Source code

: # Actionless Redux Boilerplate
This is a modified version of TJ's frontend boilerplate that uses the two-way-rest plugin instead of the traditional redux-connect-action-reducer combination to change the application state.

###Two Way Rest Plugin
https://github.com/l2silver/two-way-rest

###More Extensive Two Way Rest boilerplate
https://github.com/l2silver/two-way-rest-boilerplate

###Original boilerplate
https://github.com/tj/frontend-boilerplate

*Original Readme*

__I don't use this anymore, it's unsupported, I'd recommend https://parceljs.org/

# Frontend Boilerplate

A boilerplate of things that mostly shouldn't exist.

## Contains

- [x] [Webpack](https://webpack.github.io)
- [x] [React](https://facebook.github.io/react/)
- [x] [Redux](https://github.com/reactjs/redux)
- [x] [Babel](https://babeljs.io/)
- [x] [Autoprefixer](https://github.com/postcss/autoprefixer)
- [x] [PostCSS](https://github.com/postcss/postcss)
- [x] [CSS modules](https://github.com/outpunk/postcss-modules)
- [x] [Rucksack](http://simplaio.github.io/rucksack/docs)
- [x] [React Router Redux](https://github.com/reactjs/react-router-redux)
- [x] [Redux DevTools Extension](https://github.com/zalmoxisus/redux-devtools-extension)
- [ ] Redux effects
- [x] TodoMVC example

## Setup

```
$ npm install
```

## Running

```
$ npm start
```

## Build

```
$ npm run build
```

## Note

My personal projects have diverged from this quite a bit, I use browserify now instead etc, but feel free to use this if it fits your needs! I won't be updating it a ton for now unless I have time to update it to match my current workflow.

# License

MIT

-=-=-

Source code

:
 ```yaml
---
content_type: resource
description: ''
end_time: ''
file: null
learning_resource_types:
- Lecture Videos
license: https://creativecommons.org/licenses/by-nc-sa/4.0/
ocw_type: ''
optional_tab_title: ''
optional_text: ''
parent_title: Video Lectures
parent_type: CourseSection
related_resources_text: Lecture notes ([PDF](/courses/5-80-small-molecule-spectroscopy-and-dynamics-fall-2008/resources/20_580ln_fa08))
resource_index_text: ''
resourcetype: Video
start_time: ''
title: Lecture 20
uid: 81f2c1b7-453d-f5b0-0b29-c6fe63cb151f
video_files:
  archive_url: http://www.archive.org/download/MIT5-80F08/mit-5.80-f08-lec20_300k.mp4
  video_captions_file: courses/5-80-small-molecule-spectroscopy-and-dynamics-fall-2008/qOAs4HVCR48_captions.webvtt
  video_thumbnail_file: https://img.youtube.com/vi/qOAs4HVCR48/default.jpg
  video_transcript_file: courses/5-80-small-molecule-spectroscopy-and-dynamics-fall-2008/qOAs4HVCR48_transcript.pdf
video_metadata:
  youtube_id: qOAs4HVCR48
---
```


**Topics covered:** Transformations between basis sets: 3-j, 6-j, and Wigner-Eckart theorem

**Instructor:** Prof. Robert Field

-=-=-

*Prompt*. Read through the material above, and whenever a line contains "reactjs", copy it.

*Task solution*.
- [x] [Redux](https://github.com/reactjs/redux)
- [x] [React Router Redux](https://github.com/reactjs/react-router-redux)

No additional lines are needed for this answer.